Un esteso processo richiede di definire in cosa consistono i dati personali in ogni azienda. La definizione è piuttosto ampia e include posta elettronica, indirizzi email e altri dati che vengono raccolti non solo come parte delle strategie di marketing e di business, ma anche nell’ambito dei normali processi di backup e protezione.
Il GDPR richiede che i proprietari diano il consenso nel momento in cui i dati sono raccolti. In sostanza, le copie di backup e le email contengono dati personali che costituiscono un’ulteriore questione: le aziende devono gestire tutte le copie di backup e le email archiviate secondo le norme del GDPR. Le copie di backup sono fatte per proteggere i dati personali offsite in caso di disastro. È piuttosto normale che le organizzazioni abbiano una dozzina o più copie di ogni backup.
Se si conservano dati di backup di abitanti dell’Unione Europea, il backup deve essere nell’Unione Europea ed eventuali copie di lavoro, su nastro o nel cloud, dovrebbero rimanere nella UE, a meno che il cliente non abbia dato il consenso alla conservazione all’esterno.
Le aziende che archiviano le email devono fare molta attenzione alle norme del GDPR. È pratica comune che negli archivi email sia conservata posta di anni: per motivazioni di business, requisiti normativi e legali. Nel caso in cui l’utente tolga il consenso, l’amministratore deve avere a disposizione gli strumenti standard forniti dalla soluzione di archiviazione per identificare le email ed eliminarle dall’archivio. I log dell’attività sono indispensabili per conservare la prova della distruzione in caso di audit.
Con l’attuale tecnologia non c’è modo di eliminare le informazioni personali dal backup, indipendentemente dal vendor. È consentito tenere i dati nel proprio backup, anche se l’individuo ha esercitato il diritto di essere cancellato, ma non si ha il diritto di fare il restore di quei dati (a meno che non ci sia una motivazione legale, ad esempio una causa civile).
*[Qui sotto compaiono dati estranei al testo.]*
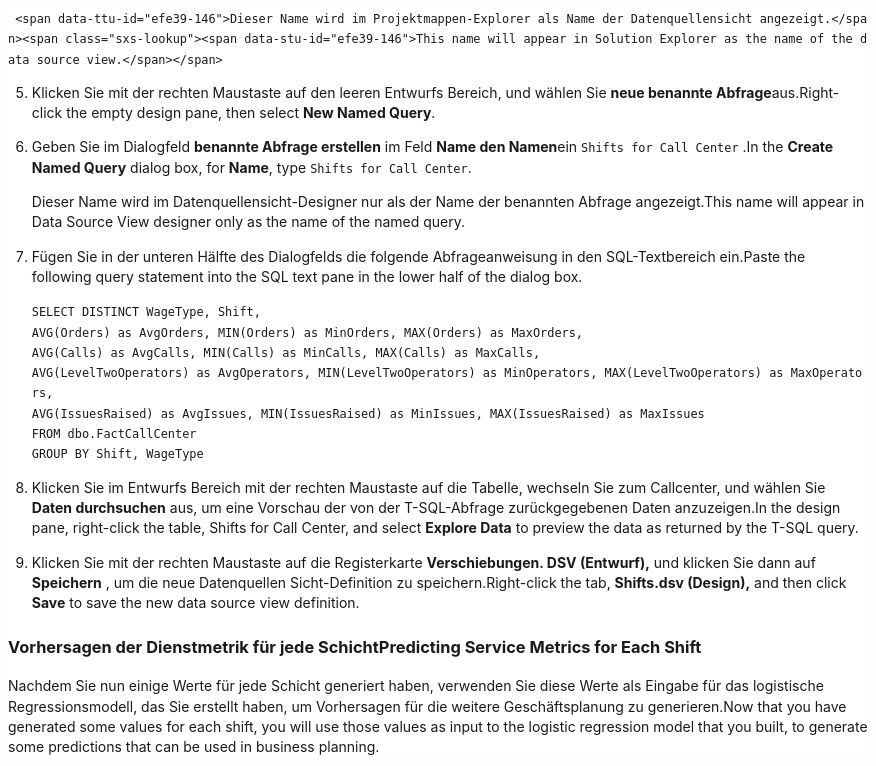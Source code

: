      <span data-ttu-id="efe39-146">Dieser Name wird im Projektmappen-Explorer als Name der Datenquellensicht angezeigt.</span><span class="sxs-lookup"><span data-stu-id="efe39-146">This name will appear in Solution Explorer as the name of the data source view.</span></span>  
  
5.  <span data-ttu-id="efe39-147">Klicken Sie mit der rechten Maustaste auf den leeren Entwurfs Bereich, und wählen Sie **neue benannte Abfrage**aus.</span><span class="sxs-lookup"><span data-stu-id="efe39-147">Right-click the empty design pane, then select **New Named Query**.</span></span>  
  
6.  <span data-ttu-id="efe39-148">Geben Sie im Dialogfeld **benannte Abfrage erstellen** im Feld **Name den Namen**ein `Shifts for Call Center` .</span><span class="sxs-lookup"><span data-stu-id="efe39-148">In the **Create Named Query** dialog box, for **Name**, type `Shifts for Call Center`.</span></span>  
  
     <span data-ttu-id="efe39-149">Dieser Name wird im Datenquellensicht-Designer nur als der Name der benannten Abfrage angezeigt.</span><span class="sxs-lookup"><span data-stu-id="efe39-149">This name will appear in Data Source View designer only as the name of the named query.</span></span>  
  
7.  <span data-ttu-id="efe39-150">Fügen Sie in der unteren Hälfte des Dialogfelds die folgende Abfrageanweisung in den SQL-Textbereich ein.</span><span class="sxs-lookup"><span data-stu-id="efe39-150">Paste the following query statement into the SQL text pane in the lower half of the dialog box.</span></span>  
  
    ```  
    SELECT DISTINCT WageType, Shift,   
    AVG(Orders) as AvgOrders, MIN(Orders) as MinOrders, MAX(Orders) as MaxOrders,  
    AVG(Calls) as AvgCalls, MIN(Calls) as MinCalls, MAX(Calls) as MaxCalls,  
    AVG(LevelTwoOperators) as AvgOperators, MIN(LevelTwoOperators) as MinOperators, MAX(LevelTwoOperators) as MaxOperators,  
    AVG(IssuesRaised) as AvgIssues, MIN(IssuesRaised) as MinIssues, MAX(IssuesRaised) as MaxIssues  
    FROM dbo.FactCallCenter  
    GROUP BY Shift, WageType  
    ```  
  
8.  <span data-ttu-id="efe39-151">Klicken Sie im Entwurfs Bereich mit der rechten Maustaste auf die Tabelle, wechseln Sie zum Callcenter, und wählen Sie **Daten durchsuchen** aus, um eine Vorschau der von der T-SQL-Abfrage zurückgegebenen Daten anzuzeigen.</span><span class="sxs-lookup"><span data-stu-id="efe39-151">In the design pane, right-click the table, Shifts for Call Center, and select **Explore Data** to preview the data as returned by the T-SQL query.</span></span>  
  
9. <span data-ttu-id="efe39-152">Klicken Sie mit der rechten Maustaste auf die Registerkarte **Verschiebungen. DSV (Entwurf),** und klicken Sie dann auf **Speichern** , um die neue Datenquellen Sicht-Definition zu speichern.</span><span class="sxs-lookup"><span data-stu-id="efe39-152">Right-click the tab, **Shifts.dsv (Design),** and then click **Save** to save the new data source view definition.</span></span>  
  
### <a name="predicting-service-metrics-for-each-shift"></a><span data-ttu-id="efe39-153">Vorhersagen der Dienstmetrik für jede Schicht</span><span class="sxs-lookup"><span data-stu-id="efe39-153">Predicting Service Metrics for Each Shift</span></span>  
 <span data-ttu-id="efe39-154">Nachdem Sie nun einige Werte für jede Schicht generiert haben, verwenden Sie diese Werte als Eingabe für das logistische Regressionsmodell, das Sie erstellt haben, um Vorhersagen für die weitere Geschäftsplanung zu generieren.</span><span class="sxs-lookup"><span data-stu-id="efe39-154">Now that you have generated some values for each shift, you will use those values as input to the logistic regression model that you built, to generate some predictions that can be used in business planning.</span></span>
L’adesione al GDPR prevede che le informazioni conservate in copie di backup siano segnate come eliminate e non possano essere rispristinate se l’utente nega il consenso.
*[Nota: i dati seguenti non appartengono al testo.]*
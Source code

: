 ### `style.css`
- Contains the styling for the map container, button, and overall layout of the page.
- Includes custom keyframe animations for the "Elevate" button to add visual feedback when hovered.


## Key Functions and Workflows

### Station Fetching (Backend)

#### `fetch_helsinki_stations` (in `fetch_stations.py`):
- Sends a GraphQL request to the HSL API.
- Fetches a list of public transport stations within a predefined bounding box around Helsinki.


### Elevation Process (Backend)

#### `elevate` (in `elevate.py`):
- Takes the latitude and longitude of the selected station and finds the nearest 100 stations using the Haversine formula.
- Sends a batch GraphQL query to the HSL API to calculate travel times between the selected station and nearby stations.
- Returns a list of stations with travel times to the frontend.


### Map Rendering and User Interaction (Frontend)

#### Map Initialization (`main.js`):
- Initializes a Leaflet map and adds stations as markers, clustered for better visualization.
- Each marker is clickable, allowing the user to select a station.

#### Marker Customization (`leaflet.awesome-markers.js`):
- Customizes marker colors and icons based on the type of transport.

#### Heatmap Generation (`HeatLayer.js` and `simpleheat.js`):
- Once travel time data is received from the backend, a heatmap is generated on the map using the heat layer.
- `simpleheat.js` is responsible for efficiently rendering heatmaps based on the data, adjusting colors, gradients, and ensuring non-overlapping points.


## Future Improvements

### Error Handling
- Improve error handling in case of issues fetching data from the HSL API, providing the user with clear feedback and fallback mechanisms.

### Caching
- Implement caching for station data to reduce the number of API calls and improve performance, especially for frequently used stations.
In caso un ripristino includesse dati personali che dovrebbero essere cancellati, dovranno essere eliminati nuovamente. In generale i dati, compresi i backup, devono essere protetti da violazione, ad esempio con la crittografia.
Arcserve fornisce queste funzionalità da grande azienda, senza la complessità spesso associata alle soluzioni enterprise di protezione IT. I team più piccoli e sovraccarichi di lavoro possono salvaguardare i dati in cloud, in postazioni virtuali e fisiche, proteggendoli da e per qualsiasi destinazione, configurando e gestendo tutti gli aspetti della protezione attraverso un’unica e semplice console utente.
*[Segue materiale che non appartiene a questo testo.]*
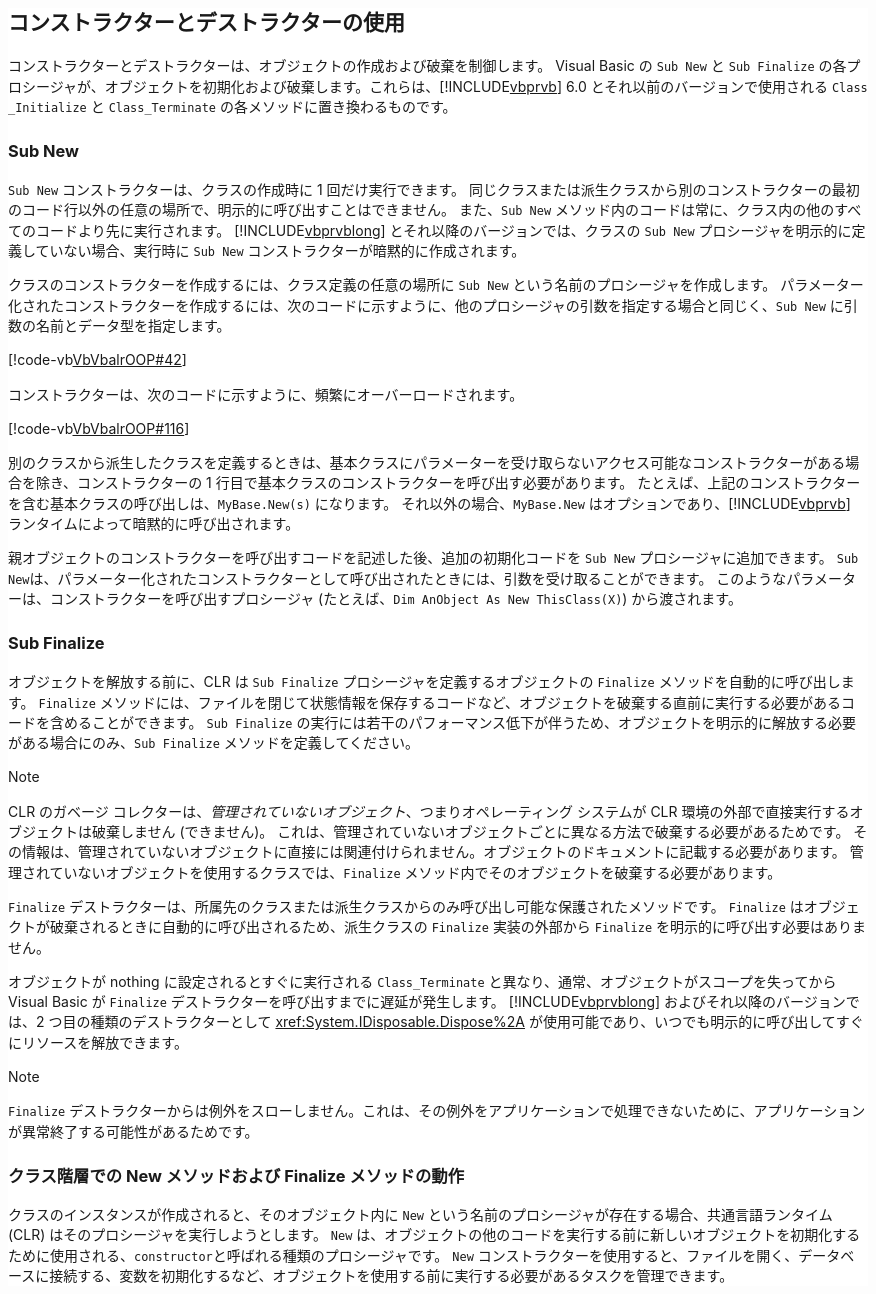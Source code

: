 ## コンストラクターとデストラクターの使用  
 コンストラクターとデストラクターは、オブジェクトの作成および破棄を制御します。  Visual Basic の `Sub New` と `Sub Finalize` の各プロシージャが、オブジェクトを初期化および破棄します。これらは、[!INCLUDE[vbprvb](../../../../csharp/programming-guide/concepts/linq/includes/vbprvb-md.md)] 6.0 とそれ以前のバージョンで使用される `Class_Initialize` と `Class_Terminate` の各メソッドに置き換わるものです。  
  
### Sub New  
 `Sub New` コンストラクターは、クラスの作成時に 1 回だけ実行できます。  同じクラスまたは派生クラスから別のコンストラクターの最初のコード行以外の任意の場所で、明示的に呼び出すことはできません。  また、`Sub New` メソッド内のコードは常に、クラス内の他のすべてのコードより先に実行されます。  [!INCLUDE[vbprvblong](../../../../visual-basic/developing-apps/customizing-extending-my/includes/vbprvblong-md.md)] とそれ以降のバージョンでは、クラスの `Sub New` プロシージャを明示的に定義していない場合、実行時に `Sub New` コンストラクターが暗黙的に作成されます。  
  
 クラスのコンストラクターを作成するには、クラス定義の任意の場所に `Sub New` という名前のプロシージャを作成します。  パラメーター化されたコンストラクターを作成するには、次のコードに示すように、他のプロシージャの引数を指定する場合と同じく、`Sub New` に引数の名前とデータ型を指定します。  
  
 [!code-vb[VbVbalrOOP#42](../../../../visual-basic/misc/codesnippet/VisualBasic/object-lifetime-how-objects-are-created-and-destroyed_1.vb)]  
  
 コンストラクターは、次のコードに示すように、頻繁にオーバーロードされます。  
  
 [!code-vb[VbVbalrOOP#116](../../../../visual-basic/misc/codesnippet/VisualBasic/object-lifetime-how-objects-are-created-and-destroyed_2.vb)]  
  
 別のクラスから派生したクラスを定義するときは、基本クラスにパラメーターを受け取らないアクセス可能なコンストラクターがある場合を除き、コンストラクターの 1 行目で基本クラスのコンストラクターを呼び出す必要があります。  たとえば、上記のコンストラクターを含む基本クラスの呼び出しは、`MyBase.New(s)` になります。  それ以外の場合、`MyBase.New` はオプションであり、[!INCLUDE[vbprvb](../../../../csharp/programming-guide/concepts/linq/includes/vbprvb-md.md)] ランタイムによって暗黙的に呼び出されます。  
  
 親オブジェクトのコンストラクターを呼び出すコードを記述した後、追加の初期化コードを `Sub New` プロシージャに追加できます。  `Sub New`は、パラメーター化されたコンストラクターとして呼び出されたときには、引数を受け取ることができます。  このようなパラメーターは、コンストラクターを呼び出すプロシージャ \(たとえば、`Dim AnObject As New ThisClass(X)`\) から渡されます。  
  
### Sub Finalize  
 オブジェクトを解放する前に、CLR は `Sub Finalize` プロシージャを定義するオブジェクトの `Finalize` メソッドを自動的に呼び出します。  `Finalize` メソッドには、ファイルを閉じて状態情報を保存するコードなど、オブジェクトを破棄する直前に実行する必要があるコードを含めることができます。  `Sub Finalize` の実行には若干のパフォーマンス低下が伴うため、オブジェクトを明示的に解放する必要がある場合にのみ、`Sub Finalize` メソッドを定義してください。  
  
> [!NOTE]
>  CLR のガベージ コレクターは、*管理されていないオブジェクト*、つまりオペレーティング システムが CLR 環境の外部で直接実行するオブジェクトは破棄しません \(できません\)。  これは、管理されていないオブジェクトごとに異なる方法で破棄する必要があるためです。  その情報は、管理されていないオブジェクトに直接には関連付けられません。オブジェクトのドキュメントに記載する必要があります。  管理されていないオブジェクトを使用するクラスでは、`Finalize` メソッド内でそのオブジェクトを破棄する必要があります。  
  
 `Finalize` デストラクターは、所属先のクラスまたは派生クラスからのみ呼び出し可能な保護されたメソッドです。  `Finalize` はオブジェクトが破棄されるときに自動的に呼び出されるため、派生クラスの `Finalize` 実装の外部から `Finalize` を明示的に呼び出す必要はありません。  
  
 オブジェクトが nothing に設定されるとすぐに実行される `Class_Terminate` と異なり、通常、オブジェクトがスコープを失ってから Visual Basic が `Finalize` デストラクターを呼び出すまでに遅延が発生します。  [!INCLUDE[vbprvblong](../../../../visual-basic/developing-apps/customizing-extending-my/includes/vbprvblong-md.md)] およびそれ以降のバージョンでは、2 つ目の種類のデストラクターとして <xref:System.IDisposable.Dispose%2A> が使用可能であり、いつでも明示的に呼び出してすぐにリソースを解放できます。  
  
> [!NOTE]
>  `Finalize` デストラクターからは例外をスローしません。これは、その例外をアプリケーションで処理できないために、アプリケーションが異常終了する可能性があるためです。  
  
### クラス階層での New メソッドおよび Finalize メソッドの動作  
 クラスのインスタンスが作成されると、そのオブジェクト内に `New` という名前のプロシージャが存在する場合、共通言語ランタイム \(CLR\) はそのプロシージャを実行しようとします。  `New` は、オブジェクトの他のコードを実行する前に新しいオブジェクトを初期化するために使用される、`constructor`と呼ばれる種類のプロシージャです。  `New` コンストラクターを使用すると、ファイルを開く、データベースに接続する、変数を初期化するなど、オブジェクトを使用する前に実行する必要があるタスクを管理できます。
Uno dei principali requisiti da rispettare, è che “il controllore deve essere responsabile, ed essere in grado di dimostrare, il rispetto dei principi”. Da una prospettiva di compliance, regolari test sul sistema di backup e recovery e reporting sulla protezione dati sono un buon modo per il Data Protection Officer di dimostrare il rispetto della norma e l’efficace protezione dei dati.
I team incaricati di gestire dati di backup ed email hanno bisogno di tool molto potenti, ma anche facili da utilizzare, che consentano loro di identificare rapidamente le informazioni e rimuoverle dai sistemi.
Arcserve Unified Data Protection garantisce le funzionalità necessarie per dimostrare la rispondenza ai principi del GDPR, compresi backup e recovery da una console centralizzata, recupero granulare con la possibilità di escludere file e una gamma completa di funzionalità di tracking e reporting della compliance. Nel caso in cui un utente neghi il suo consenso, l’amministratore può facilmente identificare e rimuovere le email personali archiviate con strumenti standard, assicurando in questo modo la compliance alla GDPR ed evitando potenziali multe e sanzioni.